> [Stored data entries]
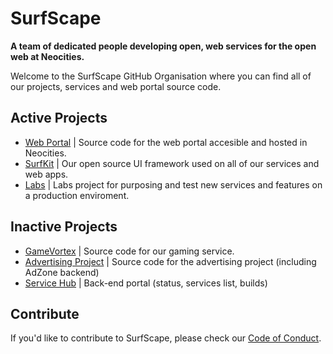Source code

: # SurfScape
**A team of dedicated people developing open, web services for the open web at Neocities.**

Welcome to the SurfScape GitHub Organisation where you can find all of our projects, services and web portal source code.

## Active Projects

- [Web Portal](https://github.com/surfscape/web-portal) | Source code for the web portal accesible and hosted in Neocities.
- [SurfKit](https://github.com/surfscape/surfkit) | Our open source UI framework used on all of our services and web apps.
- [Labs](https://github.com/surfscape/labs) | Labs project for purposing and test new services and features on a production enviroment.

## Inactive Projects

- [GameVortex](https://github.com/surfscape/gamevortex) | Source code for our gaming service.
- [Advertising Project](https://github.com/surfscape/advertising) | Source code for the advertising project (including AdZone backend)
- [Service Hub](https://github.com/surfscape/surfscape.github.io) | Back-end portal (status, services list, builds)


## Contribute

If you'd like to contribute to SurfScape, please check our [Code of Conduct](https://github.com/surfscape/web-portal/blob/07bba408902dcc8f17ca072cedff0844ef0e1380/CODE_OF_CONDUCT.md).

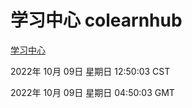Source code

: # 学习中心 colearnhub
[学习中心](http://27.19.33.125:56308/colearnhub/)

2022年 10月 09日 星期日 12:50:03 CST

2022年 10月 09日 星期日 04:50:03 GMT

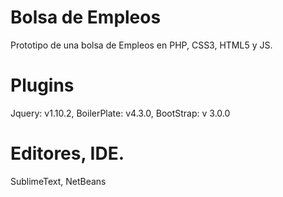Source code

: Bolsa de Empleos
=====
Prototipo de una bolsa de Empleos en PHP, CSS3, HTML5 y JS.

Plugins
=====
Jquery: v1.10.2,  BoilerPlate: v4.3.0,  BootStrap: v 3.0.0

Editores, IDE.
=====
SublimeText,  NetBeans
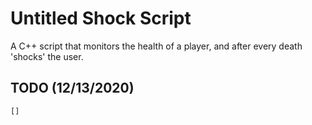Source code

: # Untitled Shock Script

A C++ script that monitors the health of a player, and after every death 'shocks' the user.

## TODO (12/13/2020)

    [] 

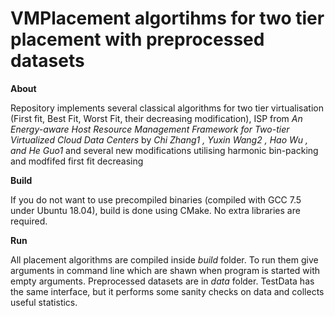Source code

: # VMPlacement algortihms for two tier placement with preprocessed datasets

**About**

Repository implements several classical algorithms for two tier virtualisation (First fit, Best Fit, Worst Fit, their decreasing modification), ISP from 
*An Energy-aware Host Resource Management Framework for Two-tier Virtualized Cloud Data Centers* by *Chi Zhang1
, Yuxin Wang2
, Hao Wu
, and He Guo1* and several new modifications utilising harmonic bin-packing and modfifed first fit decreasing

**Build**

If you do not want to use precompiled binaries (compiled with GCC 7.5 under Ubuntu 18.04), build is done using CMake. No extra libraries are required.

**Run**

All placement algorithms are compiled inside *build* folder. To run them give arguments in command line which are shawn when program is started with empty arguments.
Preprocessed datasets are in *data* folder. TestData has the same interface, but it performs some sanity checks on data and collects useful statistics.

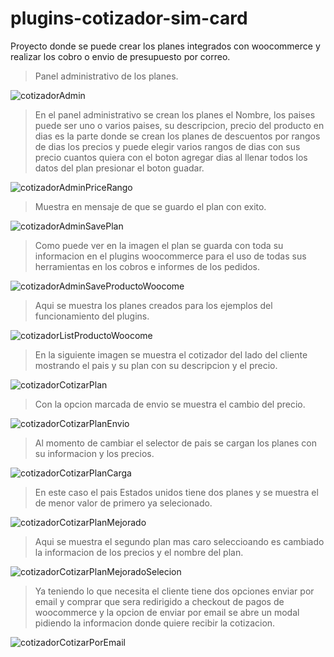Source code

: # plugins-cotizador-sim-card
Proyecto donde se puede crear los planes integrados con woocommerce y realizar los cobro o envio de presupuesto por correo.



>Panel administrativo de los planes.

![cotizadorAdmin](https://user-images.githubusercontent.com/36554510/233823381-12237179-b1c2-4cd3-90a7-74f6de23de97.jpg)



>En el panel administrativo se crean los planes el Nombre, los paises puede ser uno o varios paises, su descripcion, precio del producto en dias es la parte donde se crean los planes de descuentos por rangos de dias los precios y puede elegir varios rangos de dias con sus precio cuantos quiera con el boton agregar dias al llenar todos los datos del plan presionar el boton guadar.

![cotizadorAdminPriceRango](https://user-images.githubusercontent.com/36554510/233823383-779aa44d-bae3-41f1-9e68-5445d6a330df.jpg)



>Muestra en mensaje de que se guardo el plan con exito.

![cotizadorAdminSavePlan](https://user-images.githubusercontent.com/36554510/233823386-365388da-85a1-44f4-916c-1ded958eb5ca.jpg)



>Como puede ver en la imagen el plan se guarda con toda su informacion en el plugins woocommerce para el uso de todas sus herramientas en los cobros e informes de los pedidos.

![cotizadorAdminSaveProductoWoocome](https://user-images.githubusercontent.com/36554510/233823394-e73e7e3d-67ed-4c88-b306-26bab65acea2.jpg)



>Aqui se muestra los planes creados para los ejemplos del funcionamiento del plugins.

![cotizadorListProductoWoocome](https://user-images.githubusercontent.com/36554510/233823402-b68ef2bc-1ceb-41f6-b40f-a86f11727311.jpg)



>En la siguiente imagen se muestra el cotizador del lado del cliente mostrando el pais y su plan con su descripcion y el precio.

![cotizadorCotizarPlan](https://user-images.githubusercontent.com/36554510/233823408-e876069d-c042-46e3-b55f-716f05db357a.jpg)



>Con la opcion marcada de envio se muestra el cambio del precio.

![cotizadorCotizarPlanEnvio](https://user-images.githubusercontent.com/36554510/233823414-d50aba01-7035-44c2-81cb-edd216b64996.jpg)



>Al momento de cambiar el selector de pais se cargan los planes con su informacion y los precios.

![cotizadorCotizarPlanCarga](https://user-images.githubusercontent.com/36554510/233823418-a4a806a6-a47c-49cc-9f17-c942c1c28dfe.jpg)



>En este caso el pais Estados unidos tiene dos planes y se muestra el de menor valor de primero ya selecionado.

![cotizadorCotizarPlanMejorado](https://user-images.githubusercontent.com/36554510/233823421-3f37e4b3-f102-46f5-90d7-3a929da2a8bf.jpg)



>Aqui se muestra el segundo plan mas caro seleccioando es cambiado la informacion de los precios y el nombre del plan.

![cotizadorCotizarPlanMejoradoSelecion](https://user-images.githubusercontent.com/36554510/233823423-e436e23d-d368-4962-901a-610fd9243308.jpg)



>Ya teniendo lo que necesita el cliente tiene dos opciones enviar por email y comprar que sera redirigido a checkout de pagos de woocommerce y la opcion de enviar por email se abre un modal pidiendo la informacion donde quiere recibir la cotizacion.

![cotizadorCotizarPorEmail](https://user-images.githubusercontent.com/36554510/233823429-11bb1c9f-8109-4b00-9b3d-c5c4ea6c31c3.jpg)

> [Work item]
Up to and including the line containing "## Inactive Projects", quote each line of the entries above from the very first, please, exactly and without images.

> [Task response]
Source code

: # SurfScape
**A team of dedicated people developing open, web services for the open web at Neocities.**

Welcome to the SurfScape GitHub Organisation where you can find all of our projects, services and web portal source code.

## Active Projects

- [Web Portal](https://github.com/surfscape/web-portal) | Source code for the web portal accesible and hosted in Neocities.
- [SurfKit](https://github.com/surfscape/surfkit) | Our open source UI framework used on all of our services and web apps.
- [Labs](https://github.com/surfscape/labs) | Labs project for purposing and test new services and features on a production enviroment.

## Inactive Projects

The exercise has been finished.